Barbara was born with the debilitating condition of eczema and other allergies that meant her childhood was one of ill health, sleeping in a strait jacket to stop her scratching and reducing her body to weeping and bleeding sores. It was a school trip to Snowdonia, Wales that changed her life. Here she fell in love with mountains, breathing fresh mountain air for the first time that allowed unrestricted movement, experiencing the joy of her body in movement and a strong, powerful physicality. She met other walkers, climbers and instructors who helped an inward looking, young woman gain confidence in herself and start to engage in a social life with others. The climbs quoted above may seem fairly ‘ordinary’ to climbers in 2012, but Barbara was climbing in the late 1960s and early 1970s when seeing women lead in the Llanberis Pass was still a very rare event. Barbara was one of the first women to lead these iconic climbs, demonstrating just how far she had travelled from an insecure, sickly child to a strong, pioneer female climber, leading the way for many who followed.

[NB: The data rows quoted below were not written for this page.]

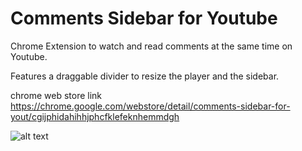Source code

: # Comments Sidebar for Youtube

Chrome Extension to watch and read comments at the same time on Youtube.

Features a draggable divider to resize the player and the sidebar.

chrome web store link https://chrome.google.com/webstore/detail/comments-sidebar-for-yout/cgijphidahihhjphcfklefeknhemmdgh

![alt text](https://raw.githubusercontent.com/tberghuis/watch-and-read-comments-for-youtube/master/assets/screenshot.png)

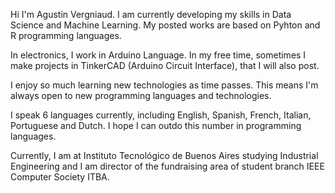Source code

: Hi I'm Agustin Vergniaud. I am currently developing my skills in Data Science and Machine Learning. My posted works are based on Pyhton and R programming languages.

In electronics, I work in Arduino Language. In my free time, sometimes I make projects in TinkerCAD (Arduino Circuit Interface), that I will also post.

I enjoy so much learning new technologies as time passes. This means I'm always open to new programming languages and technologies.

I speak 6 languages currently, including English, Spanish, French, Italian, Portuguese and Dutch. I hope I can outdo this number in programming languages.

Currently, I am at Instituto Tecnológico de Buenos Aires studying Industrial Engineering and I am director of the fundraising area of student branch IEEE Computer Society ITBA.
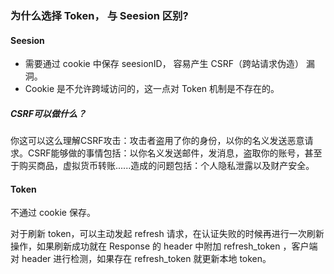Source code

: ### 为什么选择 Token， 与 Seesion 区别?
#### Seesion
- 需要通过 cookie 中保存 seesionID， 容易产生 CSRF（跨站请求伪造） 漏洞。
- Cookie 是不允许跨域访问的，这一点对 Token 机制是不存在的。
##### CSRF可以做什么？
你这可以这么理解CSRF攻击：攻击者盗用了你的身份，以你的名义发送恶意请求。CSRF能够做的事情包括：以你名义发送邮件，发消息，盗取你的账号，甚至于购买商品，虚拟货币转账......造成的问题包括：个人隐私泄露以及财产安全。
#### Token
不通过 cookie 保存。
 
对于刷新 token，可以主动发起 refresh 请求，在认证失败的时候再进行一次刷新操作，如果刷新成功就在 Response 的 header 中附加 refresh_token ，客户端对 header 进行检测，如果存在 refresh_token 就更新本地 token。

But the story doesn’t end here. The book details wonderful experiences: Barbara as one of the first female climbing instructors; being a member of an early mountain rescue team; being the first and perhaps the only woman civilian employed by the Ministry of Defence to train soldiers in the outdoors; learning to fly at the age of 50 and flying solo around Florida; travelling as a solo woman to the Falkland Islands and visiting St Kilda (a remote island far off the coast of Scotland); living in Tenerife (to gain the benefits of a warm climate for her eczema) as an older woman, learning Spanish and to play the guitar, dealing with a very different culture but coping and becoming a close friend to many local Canarian people. The book also hints at the great difficulties Barbara has faced, personal problems that needed to be overcome but throughout there is warmth and a humour that comes shining through.
For me reading the book was also a personal journey down memory lane. I first met Barbara in the early 1970s. I was teaching in Liverpool and on a course to qualify for a Mountain Leadership Certificate. Barbara was a part-time instructor who came out with us. I remember her taking up a position at the back of the group, shy but very friendly and happy to chat. Most of all I remember just how competent she was, moving over rough ground and rock with superb balance, physically extremely fit….I wanted to be like her! Later as she went through difficult personal times she became a friend. We visited Lundy Island, in the Bristol Channel for a week’s climbing. Memories of a wonderful day climbing ‘The Devil’s Slide’, a huge ‘slide’ shaped cliff high above the crashing waves below. Not a difficult climb but a spectacular location. Later on my 40th birthday, which I was celebrating on Anglesey, Wales, I received a phone call from Barbara. She had just gained her pilot’s license and would I like a short flight that morning around Anglesey! In, what seemed to me, a tiny plane she had chartered on the island, the two of us soared over the coast below that normally I was walking around or canoeing along with a backdrop of the mountains of Snowdonia that we both loved so much. I even took the controls and had my first experience as a pilot, if only for a few moments.
This is not a professional writer, it is a personal story about overcoming difficulties, adventure, travel, climbing, many moments of extreme happiness and some moments of sadness and at times despair. The book is a fascinating read. Barbara funded the production and publication of the book herself and wrote it primarily to raise awareness of eczema and to hopefully inspire others with the condition to fulfil their own dreams. Now in her 70s, Barbara continues to have determination and this book contributes not only as an inspiration to others suffering such a debilitating condition but to all those who share her love for the mountains and the outdoors in general.
James, B. (2009) Itching to Climb Leicester, Troubador Publishing.